From: Lars Kristan (lars.kristan@hermes.si)
Date: Sat Jan 22 2005 - 11:30:12 CST
Jon Hanna wrote:
> HTML files are documents whose encoding is generally stated
> out-of-band
> (they are after all primarily used on the web).
But this OOB data is lost when a file is saved to disk. Or are any
applications already using some tagging in the OOB data of the filesystem?
Really, I've never thought of it, how does IE handle this when saving files?
> HTML files can contain <meta /> elements that MAY be used to determine
> encoding in the absence of such out of band information, and all the
One would expect that the priority is, low from high, OOB, BOM, meta, which
is also the natural order of processing, meaning each directive would simply
override previous ones.
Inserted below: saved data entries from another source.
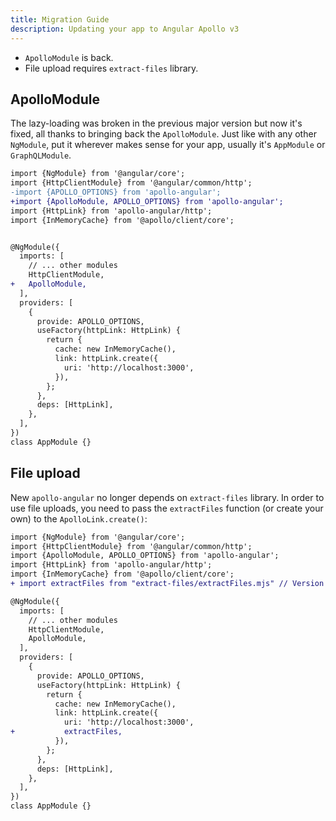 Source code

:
 ```yaml
---
title: Migration Guide
description: Updating your app to Angular Apollo v3
---
```


- `ApolloModule` is back.
- File upload requires `extract-files` library.

## ApolloModule

The lazy-loading was broken in the previous major version but now it's fixed, all thanks to bringing back the `ApolloModule`.
Just like with any other `NgModule`, put it wherever makes sense for your app, usually it's `AppModule` or `GraphQLModule`.

```diff language="typescript"
import {NgModule} from '@angular/core';
import {HttpClientModule} from '@angular/common/http';
-import {APOLLO_OPTIONS} from 'apollo-angular';
+import {ApolloModule, APOLLO_OPTIONS} from 'apollo-angular';
import {HttpLink} from 'apollo-angular/http';
import {InMemoryCache} from '@apollo/client/core';


@NgModule({
  imports: [
    // ... other modules
    HttpClientModule,
+   ApolloModule,
  ],
  providers: [
    {
      provide: APOLLO_OPTIONS,
      useFactory(httpLink: HttpLink) {
        return {
          cache: new InMemoryCache(),
          link: httpLink.create({
            uri: 'http://localhost:3000',
          }),
        };
      },
      deps: [HttpLink],
    },
  ],
})
class AppModule {}
```


## File upload

New `apollo-angular` no longer depends on `extract-files` library. In order to use file uploads, you need to pass the `extractFiles` function (or create your own) to the `ApolloLink.create()`:

```diff language="typescript"
import {NgModule} from '@angular/core';
import {HttpClientModule} from '@angular/common/http';
import {ApolloModule, APOLLO_OPTIONS} from 'apollo-angular';
import {HttpLink} from 'apollo-angular/http';
import {InMemoryCache} from '@apollo/client/core';
+ import extractFiles from "extract-files/extractFiles.mjs" // Version 12.0.0 requires this import.

@NgModule({
  imports: [
    // ... other modules
    HttpClientModule,
    ApolloModule,
  ],
  providers: [
    {
      provide: APOLLO_OPTIONS,
      useFactory(httpLink: HttpLink) {
        return {
          cache: new InMemoryCache(),
          link: httpLink.create({
            uri: 'http://localhost:3000',
+           extractFiles,
          }),
        };
      },
      deps: [HttpLink],
    },
  ],
})
class AppModule {}
```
And not retroactively. Although, yes, a disagreement
between BOM and meta could be problematic.
Is there a deeper reason why the actual order is reversed and OOB overrides
meta?
> Encoding *is not* switched in the middle of a document.
Could even be, theoretically. As long as each directive only applies for the
data that follows it, possibly with the first one being an exception to the
rule. But I guess there is no need for it.
> However, the correct
> encoding may not be known until some of the document has been already
> processed, which may require some of it to be reprocessed.
This being the reason for my mentioning an exception to the rule.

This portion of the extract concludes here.